Problem to solve => Show each line of the records below where the word "full" occurs.

--- Material provided Enclosed Below ---

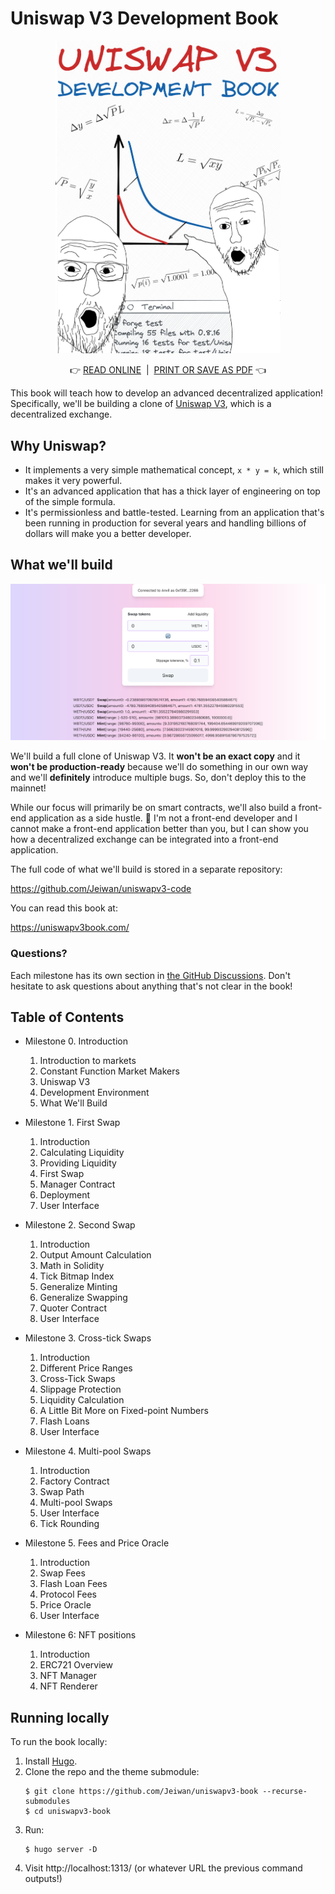 # Uniswap V3 Development Book

<p align="center">
<img src="/src/images/cover.png" alt="Uniswap V3 Development Book cover" width="360"/>
</p>


<p align="center">
👉&nbsp;<a href="https://uniswapv3book.com/">READ ONLINE</a>&nbsp;&nbsp;|&nbsp;&nbsp;<a href="https://uniswapv3book.com/print.html">PRINT OR SAVE AS PDF</a>&nbsp;👈
</p>

This book will teach how to develop an advanced decentralized application! Specifically, we'll be building a clone of
[Uniswap V3](https://uniswap.org/), which is a decentralized exchange.

## Why Uniswap?
- It implements a very simple mathematical concept, `x * y = k`, which still makes it very powerful.
- It's an advanced application that has a thick layer of engineering on top of the simple formula.
- It's permissionless and battle-tested. Learning from an application that's been running in production for
several years and handling billions of dollars will make you a better developer.

## What we'll build

![Front-end application screenshot](/screenshot.png)

We'll build a full clone of Uniswap V3. It **won't be an exact copy** and it **won't be production-ready** because we'll
do something in our own way and we'll **definitely** introduce multiple bugs. So, don't deploy this to the mainnet!

While our focus will primarily be on smart contracts, we'll also build a front-end application as a side hustle. 🙂
I'm not a front-end developer and I cannot make a front-end application better than you, but I can show you how a
decentralized exchange can be integrated into a front-end application.

The full code of what we'll build is stored in a separate repository:

https://github.com/Jeiwan/uniswapv3-code

You can read this book at:

https://uniswapv3book.com/

### Questions?

Each milestone has its own section in [the GitHub Discussions](https://github.com/Jeiwan/uniswapv3-book/discussions).
Don't hesitate to ask questions about anything that's not clear in the book!

## Table of Contents

- Milestone 0. Introduction
  1. Introduction to markets
  1. Constant Function Market Makers
  1. Uniswap V3
  1. Development Environment
  1. What We'll Build
- Milestone 1. First Swap
  1. Introduction
  1. Calculating Liquidity
  1. Providing Liquidity
  1. First Swap
  1. Manager Contract
  1. Deployment
  1. User Interface
- Milestone 2. Second Swap
  1. Introduction
  1. Output Amount Calculation
  1. Math in Solidity
  1. Tick Bitmap Index
  1. Generalize Minting
  1. Generalize Swapping
  1. Quoter Contract
  1. User Interface
- Milestone 3. Cross-tick Swaps
  1. Introduction
  1. Different Price Ranges
  1. Cross-Tick Swaps
  1. Slippage Protection
  1. Liquidity Calculation
  1. A Little Bit More on Fixed-point Numbers
  1. Flash Loans
  1. User Interface

- Milestone 4. Multi-pool Swaps
  1. Introduction
  1. Factory Contract
  1. Swap Path
  1. Multi-pool Swaps
  1. User Interface
  1. Tick Rounding
- Milestone 5. Fees and Price Oracle
  1. Introduction
  1. Swap Fees
  1. Flash Loan Fees
  1. Protocol Fees
  1. Price Oracle
  1. User Interface
- Milestone 6: NFT positions
  1. Introduction
  1. ERC721 Overview
  1. NFT Manager
  1. NFT Renderer

## Running locally

To run the book locally:
1. Install [Hugo](https://gohugo.io/).
1. Clone the repo and the theme submodule:
    ```shell
    $ git clone https://github.com/Jeiwan/uniswapv3-book --recurse-submodules
    $ cd uniswapv3-book
    ```
1. Run:
    ```shell
    $ hugo server -D
    ```
1. Visit http://localhost:1313/ (or whatever URL the previous command outputs!)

--- End of Enclosed Material provided ---

Written reply =>
We'll build a full clone of Uniswap V3. It **won't be an exact copy** and it **won't be production-ready** because we'll
The full code of what we'll build is stored in a separate repository:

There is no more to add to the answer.